[Twisted-Python] Flow, generators, coroutines etc.
Phil Mayers
p.mayers at imperial.ac.uk
Sun May 28 06:39:54 MDT 2006
Dominic Fox wrote:
> I understand that twisted.flow is no longer maintained, and is not
> widely considered to represent a good way of writing twisted code.
> However, I haven't been able to find any explanation of why this
> approach (using generators to simulate co-operative multitasking)
> seems to have been abandoned.
Well, flow in particular had a very funny model. It did not seem
straightforward to me at all.
>
> Is it simply the case that most people writing twisted code didn't
> find it very useful?
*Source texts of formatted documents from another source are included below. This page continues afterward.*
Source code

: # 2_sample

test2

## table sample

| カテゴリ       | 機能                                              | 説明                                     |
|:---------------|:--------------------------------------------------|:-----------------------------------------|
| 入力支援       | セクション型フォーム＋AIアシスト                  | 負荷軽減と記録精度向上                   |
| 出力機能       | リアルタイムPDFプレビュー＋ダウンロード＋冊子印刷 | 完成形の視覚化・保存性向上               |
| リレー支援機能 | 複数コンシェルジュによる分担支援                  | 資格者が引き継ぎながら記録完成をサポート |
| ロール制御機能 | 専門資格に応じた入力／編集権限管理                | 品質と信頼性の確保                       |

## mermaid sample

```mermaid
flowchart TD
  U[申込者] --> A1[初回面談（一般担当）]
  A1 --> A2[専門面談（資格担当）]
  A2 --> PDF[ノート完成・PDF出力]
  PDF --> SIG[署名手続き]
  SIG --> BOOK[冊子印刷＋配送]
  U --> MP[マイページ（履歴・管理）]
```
Or are there more specific arguments against
> doing things that way?
I believe the general consensus with regards generator-based
microthreads is that attempting to hide the fact you are doing
asynchronous work behind a language trick is a Bad Thing(tm) in much the
same way that RESTians believe layering RPC semantics over HTTP (or any
WAN technology) is a bad thing, and for many of the same reasons.
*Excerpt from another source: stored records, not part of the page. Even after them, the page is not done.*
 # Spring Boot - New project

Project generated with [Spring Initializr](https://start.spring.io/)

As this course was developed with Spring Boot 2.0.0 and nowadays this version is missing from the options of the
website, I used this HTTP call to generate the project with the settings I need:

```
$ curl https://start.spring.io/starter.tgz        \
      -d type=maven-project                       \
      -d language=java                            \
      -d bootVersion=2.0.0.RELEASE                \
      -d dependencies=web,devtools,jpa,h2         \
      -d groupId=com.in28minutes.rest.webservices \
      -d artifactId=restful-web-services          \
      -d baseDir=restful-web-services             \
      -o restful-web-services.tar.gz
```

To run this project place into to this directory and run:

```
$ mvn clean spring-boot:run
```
In addition, though the concurrency issues are VASTLY reduced compared
to pre-emptive threading, they do still exist. I've got caught out by them.
Pre python2.5 getting the data back into the generator either requires a
global or a magic stack-traversing function which is of course nasty.
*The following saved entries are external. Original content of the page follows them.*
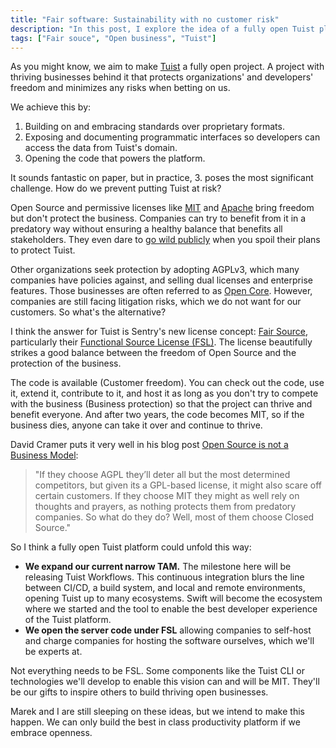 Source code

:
 ```yaml
---
title: "Fair software: Sustainability with no customer risk"
description: "In this post, I explore the idea of a fully open Tuist platform."
tags: ["Fair souce", "Open business", "Tuist"]
---
```


As you might know, we aim to make [Tuist](https://tuist.io) a fully open project.
A project with thriving businesses behind it that protects organizations' and developers' freedom and minimizes any risks when betting on us.

We achieve this by:

1. Building on and embracing standards over proprietary formats.
2. Exposing and documenting programmatic interfaces so developers can access the data from Tuist's domain.
3. Opening the code that powers the platform.

It sounds fantastic on paper, but in practice, 3. poses the most significant challenge. How do we prevent putting Tuist at risk?

Open Source and permissive licenses like [MIT](https://opensource.org/license/mit/) and [Apache](https://www.apache.org/licenses/LICENSE-2.0) bring freedom but don't protect the business. Companies can try to benefit from it in a predatory way without ensuring a healthy balance that benefits all stakeholders. They even dare to [go wild publicly](https://bitrise.io/blog/post/tuist-bitrise-build-cache-update) when you spoil their plans to protect Tuist.

Other organizations seek protection by adopting AGPLv3, which many companies have policies against, and selling dual licenses and enterprise features. Those businesses are often referred to as [Open Core](https://en.wikipedia.org/wiki/Open-core_model). However, companies are still facing litigation risks, which we do not want for our customers. So what's the alternative?

I think the answer for Tuist is Sentry's new license concept: [Fair Source](https://fair.io/), particularly their [Functional Source License (FSL)](https://fsl.software/). The license beautifully strikes a good balance between the freedom of Open Source and the protection of the business.

The code is available (Customer freedom). You can check out the code, use it, extend it, contribute to it, and host it as long as you don't try to compete with the business (Business protection) so that the project can thrive and benefit everyone. And after two years, the code becomes MIT, so if the business dies, anyone can take it over and continue to thrive.

David Cramer puts it very well in his blog post [Open Source is not a Business Model](https://cra.mr/open-source-is-not-a-business-model):

> "If they choose AGPL they’ll deter all but the most determined competitors, but given its a GPL-based license, it might also scare off certain customers. If they choose MIT they might as well rely on thoughts and prayers, as nothing protects them from predatory companies. So what do they do? Well, most of them choose Closed Source."


So I think a fully open Tuist platform could unfold this way:

- **We expand our current narrow TAM.** The milestone here will be releasing Tuist Workflows. This continuous integration blurs the line between CI/CD, a build system, and local and remote environments, opening Tuist up to many ecosystems. Swift will become the ecosystem where we started and the tool to enable the best developer experience of the Tuist platform.
- **We open the server code under FSL** allowing companies to self-host and charge companies for hosting the software ourselves, which we'll be experts at.

Not everything needs to be FSL. Some components like the Tuist CLI or technologies we'll develop to enable this vision can and will be MIT. They'll be our gifts to inspire others to build thriving open businesses. 

Marek and I are still sleeping on these ideas, but we intend to make this happen. We can only build the best in class productivity platform if we embrace openness.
Finally, you have to work very hard pre-python2.5 to make the uthreads
correctly handle all error cases.
>
> I'm trying to make the case at work for using twisted for networking
> things (in spite of my preference for lightweight threads plus
> sensible concurrency primitives, if Python is the target platform then
> twisted is probably the best way to go).
I tend to think that lightweight threads really require first-class
support from the VM, such as exists in Erlang, in order for them to be
truly useful.
Were Erlang not such an ugly language I'd seriously consider switching
to it. The more restricted model leads to all kinds of magic VM scaling
goodness and the "right" (in my at least current opinion) way of writing
such code is enshrined in the very architecture.
Had Stackless not been shot down (and for no particularly good reasons -
"we'd have to port it to each platform" seems to have been the gist of
it, plus some people rather disappointing and recurrent fear of the new)
then I suspect Twisted would not exist in its current form.
w.r.t. "sensible" concurrency primitives, I've heard an Erlang expert
relate: "Oh, we have two concurrency primitives. 'read' and 'write'", a
position I support wholeheartedly.
All that said, the BBC Kamaelia project uses a generator-based
consumer/producer pipeline as its underlying primitive, and seems to get
along fine with it. But a consumer/producer component is not the same as
a lightweight thread of course - broadly a c/p will only ever interact
with its input, local variables, output and library calls. A thread
might be expected to interact with other threads and shared data, from
whence all difficulty springs.
It's also worth pointing out that Google uses a massively distributed
c/p implementation called map-reduce to do much of their big work. A
well-isolated generator-based c/p would be trivially parallel in much
the same way.
>
> If I can show some full-threaded code next to some co-operative
> multitasking code that a) has much the same sort of control flow, but
> b) scales much better, and doesn't have to worry about subtle
> concurrency issues, then I think it should go fairly well. If I have
> to explain about how the event-driven programming model works at the
> same time, it might not go *so* well...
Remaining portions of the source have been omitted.